RECORDS START

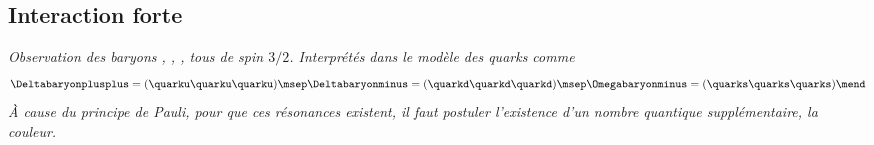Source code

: \subsection{Interaction forte}\label{chapter-MS-MSSM-section-formalisme-subsec-QCD}
\emph{Observation des baryons \Deltabaryonplusplus, \Deltabaryonminus, \Omegabaryonminus, tous de spin $3/2$. Interprétés dans le modèle des quarks comme}
\begin{equation}
\Deltabaryonplusplus = (\quarku\quarku\quarku)
\msep
\Deltabaryonminus = (\quarkd\quarkd\quarkd)
\msep
\Omegabaryonminus = (\quarks\quarks\quarks)
\mend
\end{equation}
\emph{À cause du principe de Pauli, pour que ces résonances existent, il faut postuler l'existence d'un nombre quantique supplémentaire, la couleur.}
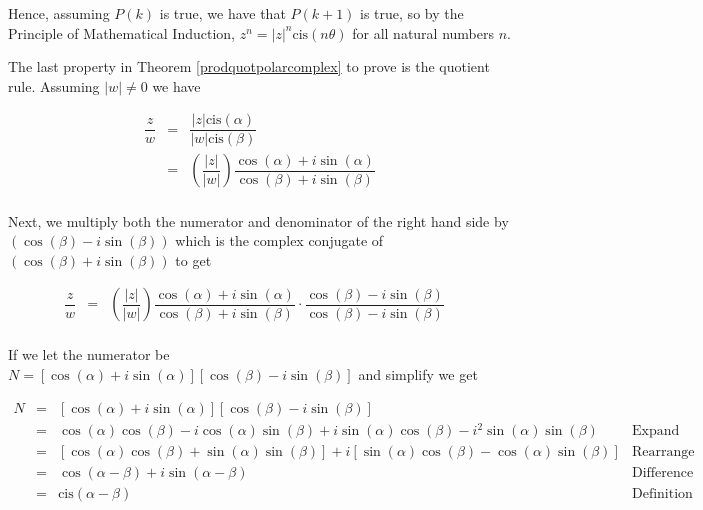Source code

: Hence, assuming $P(k)$ is true, we have that $P(k+1)$ is true, so by the Principle of Mathematical Induction, $z^{n} = |z|^{n} \text{cis}(n \theta)$ for all natural numbers $n$. 

\smallskip

The last property in Theorem \ref{prodquotpolarcomplex} to prove is the quotient rule.   Assuming $|w| \neq 0$ we have

\[ \begin{array}{rcl}

\dfrac{z}{w} & = & \dfrac{|z| \text{cis}(\alpha)}{|w| \text{cis}(\beta)}  \\ [8pt]
						 & = & \left( \dfrac{|z|}{|w|}\right) \dfrac{\cos(\alpha) + i \sin(\alpha)}{\cos(\beta) + i \sin(\beta)}   \\ 		 \end{array}\]
						 
Next, we multiply both the numerator and denominator of the right hand side by $(\cos(\beta) - i \sin(\beta))$ which is the complex conjugate of $(\cos(\beta) + i \sin(\beta))$ to get

\[\begin{array}{rcll}

\dfrac{z}{w}	& = & \left( \dfrac{|z|}{|w|}\right) \dfrac{\cos(\alpha) + i \sin(\alpha)}{\cos(\beta) + i \sin(\beta)} \cdot \dfrac{\cos(\beta) - i \sin(\beta)}{\cos(\beta) - i \sin(\beta)} & \\ \end{array}\]

If we let the numerator be $N = \left[\cos(\alpha) + i \sin(\alpha)\right] \left[\cos(\beta) - i \sin(\beta)\right]$ and simplify we get

\[ \begin{array}{rcll}
N & = & \left[\cos(\alpha) + i \sin(\alpha)\right] \left[\cos(\beta) - i \sin(\beta)\right] & \\ [3pt]
  & = & \cos(\alpha)\cos(\beta)-i\cos(\alpha)\sin(\beta)  + i \sin(\alpha)\cos(\beta) - i^2 \sin(\alpha)\sin(\beta) & \text{Expand} \\[3pt]
	& = & \left[\cos(\alpha)\cos(\beta)+\sin(\alpha)\sin(\beta)\right] + i\left[\sin(\alpha)\cos(\beta) -\cos(\alpha)\sin(\beta)  \right] & \text{Rearrange and Factor} \\[3pt]
	& = & \cos(\alpha - \beta) + i \sin(\alpha - \beta)  & \text{Difference Identities}  \\ [3pt]
	& = & \text{cis}(\alpha - \beta)& \text{Definition of `cis'} \\ \end{array} \]
	

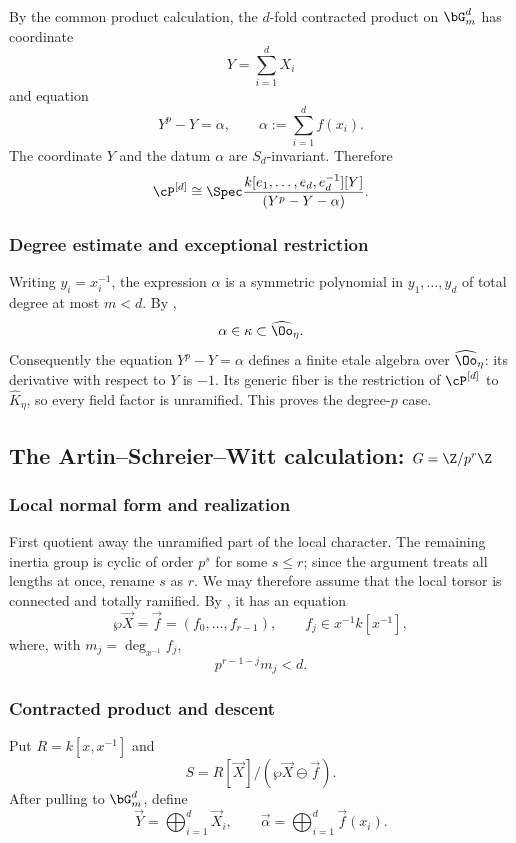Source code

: By the common product calculation, the $d$-fold contracted product on
$\bG_m^d$ has coordinate
\[
    Y=\sum_{i=1}^dX_i
\]
and equation
\[
    Y^p-Y=\alpha,
    \qquad \alpha:=\sum_{i=1}^df(x_i).
\]
The coordinate $Y$ and the datum $\alpha$ are $S_d$-invariant. Therefore
\[
  \cP^{[d]}\cong
  \Spec\frac{k[e_1,\dots,e_d,e_d^{-1}][Y]}{(Y^p-Y-\alpha)}.
\]

\subsubsection*{Degree estimate and exceptional restriction}

Writing $y_i=x_i^{-1}$, the expression $\alpha$ is a symmetric polynomial in
$y_1,\dots,y_d$ of total degree at most $m<d$. By
,
\[
    \alpha\in\kappa\subset\widehat\Oo_\eta.
\]
Consequently the equation $Y^p-Y=\alpha$ defines a finite etale algebra over
$\widehat\Oo_\eta$: its derivative with respect to $Y$ is $-1$. Its generic
fiber is the restriction of $\cP^{[d]}$ to $\widehat K_\eta$, so every field
factor is unramified. This proves the degree-$p$ case.

\subsection{\texorpdfstring{The Artin--Schreier--Witt calculation: $G=\Z/p^r\Z$}{The Artin--Schreier--Witt calculation}}

\subsubsection*{Local normal form and realization}

First quotient away the unramified part of the local character. The remaining
inertia group is cyclic of order $p^s$ for some $s\leq r$; since the argument
treats all lengths at once, rename $s$ as $r$. We may therefore assume that the
local torsor is connected and totally ramified. By
, it has an equation
\[
     \wp\vec X=\vec f=(f_0,\dots,f_{r-1}),
     \qquad f_j\in x^{-1}k[x^{-1}],
\]
where, with $m_j=\deg_{x^{-1}}f_j$,
\[
     p^{r-1-j}m_j<d.
\]

\subsubsection*{Contracted product and descent}

Put $R=k[x,x^{-1}]$ and
\[
 S=R[\vec X]/(\wp\vec X\ominus\vec f).
\]
After pulling to $\bG_m^d$, define
\[
   \vec Y=\bigoplus_{i=1}^d\vec X_i,
   \qquad
   \vec\alpha=\bigoplus_{i=1}^d\vec f(x_i).
\]

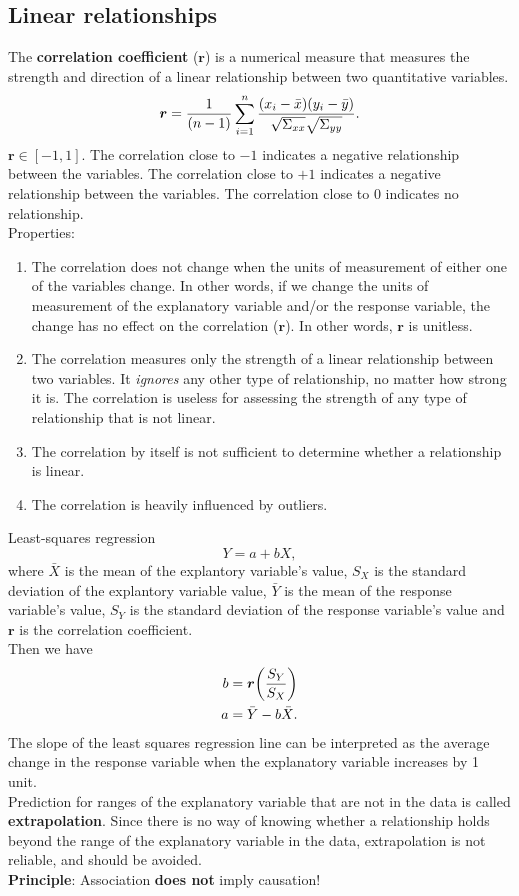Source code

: \documentclass[10pt, a4paper]{article}
\begin{document}
\subsection{Linear relationships}
The \textbf{correlation coefficient} ($\bm{r}$) is a numerical measure that measures the strength and direction of a linear relationship between two quantitative variables.
\begin{equation}
    \bm{r}={1\over (n-1)}\sum_{i=1}^n 
    \frac{(x_i-\bar{x})(y_i-\bar{y})}
    {\sqrt{\Sigma_{xx}}\sqrt{\Sigma_{yy}}}.
\end{equation}
$\bm{r}\in [-1,1]$. The correlation close to $-1$ indicates a negative relationship between the variables. The correlation close to $+1$ indicates a negative relationship between the variables. The correlation close to $0$ indicates no relationship.\\
Properties:
\begin{enumerate}
\item The correlation does not change when the units of measurement of either one of the variables change. In other words, if we change the units of measurement of the explanatory variable and/or the response variable, the change has no effect on the correlation ($\bm{r}$). In other words, $\bm{r}$ is unitless. 
\item The correlation measures only the strength of a linear relationship between two variables. It \emph{ignores} any other type of relationship, no matter how strong it is. The correlation is useless for assessing the strength of any type of relationship that is not linear.
\item The correlation by itself is not sufficient to determine whether a relationship is linear.
\item The correlation is heavily influenced by outliers.
\end{enumerate}
Least-squares regression
\begin{equation}
Y = a+bX,
\end{equation}
where $\bar{X}$ is the mean of the explantory variable's value, $S_X$ is the standard deviation of the explantory variable value, $\bar{Y}$ is the mean of the response variable's value, $S_Y$ is the standard deviation of the response variable's value and $\bm{r}$ is the correlation coefficient.\\
Then we have 
\begin{align}
  b&=\bm{r}\bigg({S_Y \over S_X}\bigg)\\
  a&=\bar{Y}-b\bar{X}.
\end{align}
The slope of the least squares regression line can be interpreted as the average change in the response variable when the explanatory variable increases by 1 unit.\\
Prediction for ranges of the explanatory variable that are not in the data is called \textbf{extrapolation}. Since there is no way of knowing whether a relationship holds beyond the range of the explanatory variable in the data, extrapolation is not reliable, and should be avoided.\\
\textbf{Principle}: Association \textbf{does not} imply causation!
\end{document}
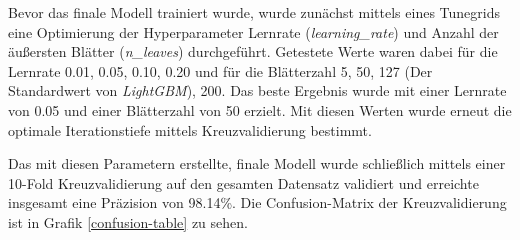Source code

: Bevor das finale Modell trainiert wurde, wurde zunächst mittels eines Tunegrids eine Optimierung der Hyperparameter Lernrate (\textit{learning\_rate}) und Anzahl der äußersten Blätter (\textit{n\_leaves}) durchgeführt.
Getestete Werte waren dabei für die Lernrate 0.01, 0.05, 0.10, 0.20 und für die Blätterzahl 5, 50, 127 (Der Standardwert von \textit{LightGBM}), 200.
Das beste Ergebnis wurde mit einer Lernrate von 0.05 und einer Blätterzahl von 50 erzielt.
Mit diesen Werten wurde erneut die optimale Iterationstiefe mittels Kreuzvalidierung bestimmt.

Das mit diesen Parametern erstellte, finale Modell wurde schließlich mittels einer 10-Fold Kreuzvalidierung auf den gesamten Datensatz validiert und erreichte insgesamt eine Präzision von 98.14\%.
Die Confusion-Matrix der Kreuzvalidierung ist in Grafik \ref{confusion-table} zu sehen.

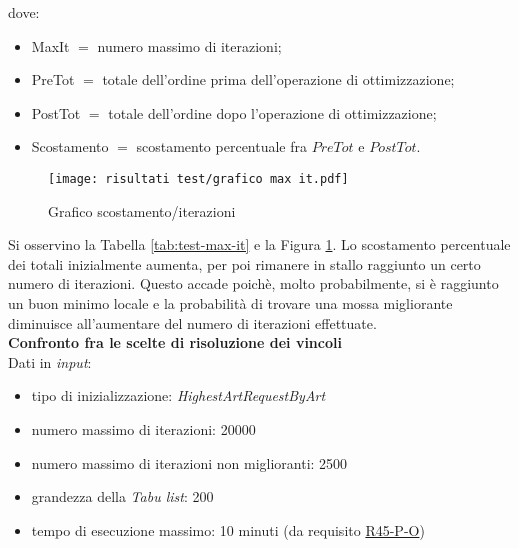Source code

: \newpage
dove:
\begin{itemize}
    \item MaxIt $=$ numero massimo di iterazioni;
    \item PreTot $=$ totale dell'ordine prima dell'operazione di ottimizzazione;
    \item PostTot $=$ totale dell'ordine dopo l'operazione di ottimizzazione;
    \item Scostamento $=$ scostamento percentuale fra $PreTot$ e $PostTot$.
\end{itemize}
\begin{figure}[!h] 
    \centering
    \vspace*{0.2cm}
    \texttt{[image: risultati test/grafico max it.pdf]}
    \caption{Grafico scostamento/iterazioni}
    \label{grafico-scostamento-iterazioni}
\end{figure}
\noindent Si osservino la Tabella \ref{tab:test-max-it} e la Figura \ref{grafico-scostamento-iterazioni}.
\noindent Lo scostamento percentuale dei
totali inizialmente aumenta, per poi rimanere in stallo raggiunto un certo numero di iterazioni.
Questo accade poichè, molto probabilmente, si è raggiunto un buon minimo locale e la probabilità
di trovare una mossa migliorante diminuisce all'aumentare del numero di
iterazioni effettuate.\\[0.1cm]
\textbf{Confronto fra le scelte di risoluzione dei vincoli}\hfill\\[0.1cm]
Dati in \textit{input}:
\begin{itemize}
    \item tipo di inizializzazione: \textit{HighestArtRequestByArt}
    \item numero massimo di iterazioni: 20000
    \item numero massimo di iterazioni non miglioranti: 2500
    \item grandezza della \textit{Tabu list}: 200
    \item tempo di esecuzione massimo: 10 minuti (da requisito \hyperref[tab:requisiti-di-performance]{R45-P-O})
\end{itemize}

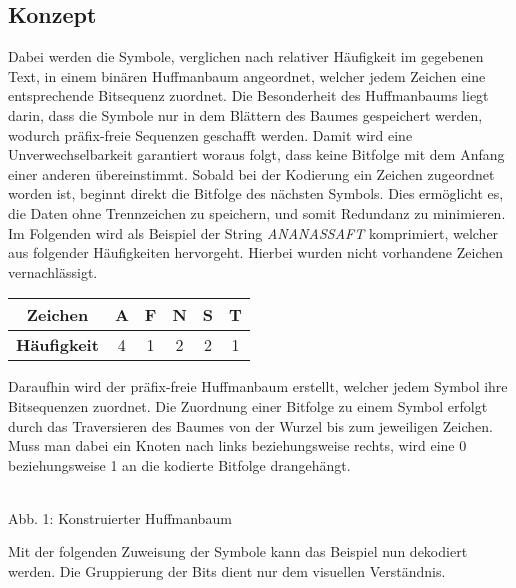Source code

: \documentclass[course=erap]{aspdoc}
\begin{document}
\subsection{Konzept}
Dabei werden die Symbole, verglichen nach relativer Häufigkeit im gegebenen Text, in einem binären Huffmanbaum angeordnet, welcher jedem Zeichen eine entsprechende Bitsequenz zuordnet. Die Besonderheit des Huffmanbaums liegt darin, dass die Symbole nur in dem Blättern des Baumes gespeichert werden, wodurch präfix-freie Sequenzen geschafft werden. Damit wird eine Unverwechselbarkeit garantiert woraus folgt, dass keine Bitfolge mit dem Anfang einer anderen übereinstimmt. Sobald bei der Kodierung ein Zeichen zugeordnet worden ist, beginnt direkt die Bitfolge des nächsten Symbols. Dies ermöglicht es, die Daten ohne Trennzeichen zu speichern, und somit Redundanz zu minimieren.\\
Im Folgenden wird als Beispiel der String \textit{ANANASSAFT} komprimiert, welcher aus folgender Häufigkeiten hervorgeht. Hierbei wurden nicht vorhandene Zeichen vernachlässigt.\\
\begin{center}
    \begin{tabular}{ c|c|c|c|c|c }
     \textbf{Zeichen} & A & F & N & S & T \\
     \hline
     \textbf{Häufigkeit} & 4 & 1 & 2 & 2 & 1 \\
    \end{tabular}
\end{center}
Daraufhin wird der präfix-freie Huffmanbaum erstellt, welcher jedem Symbol ihre Bitsequenzen zuordnet. Die Zuordnung einer Bitfolge zu einem Symbol erfolgt durch das Traversieren %
des Baumes von der Wurzel bis zum jeweiligen Zeichen. Muss man dabei ein Knoten nach links beziehungsweise rechts, wird eine 0 beziehungsweise 1 an die kodierte Bitfolge drangehängt.
\begin{center}
    \\Abb. 1: Konstruierter Huffmanbaum
    \label{fig:my_label}
\end{center}
Mit der folgenden Zuweisung der Symbole kann das Beispiel nun dekodiert werden. Die Gruppierung der Bits dient nur dem visuellen Verständnis.
\end{document}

RECORDS END

■ WHAT IS NEEDED: A bare number should be your reply: how many lines in the entries above include the word "Beispiel".

■ SOLUTION TO THE EXERCISE: 2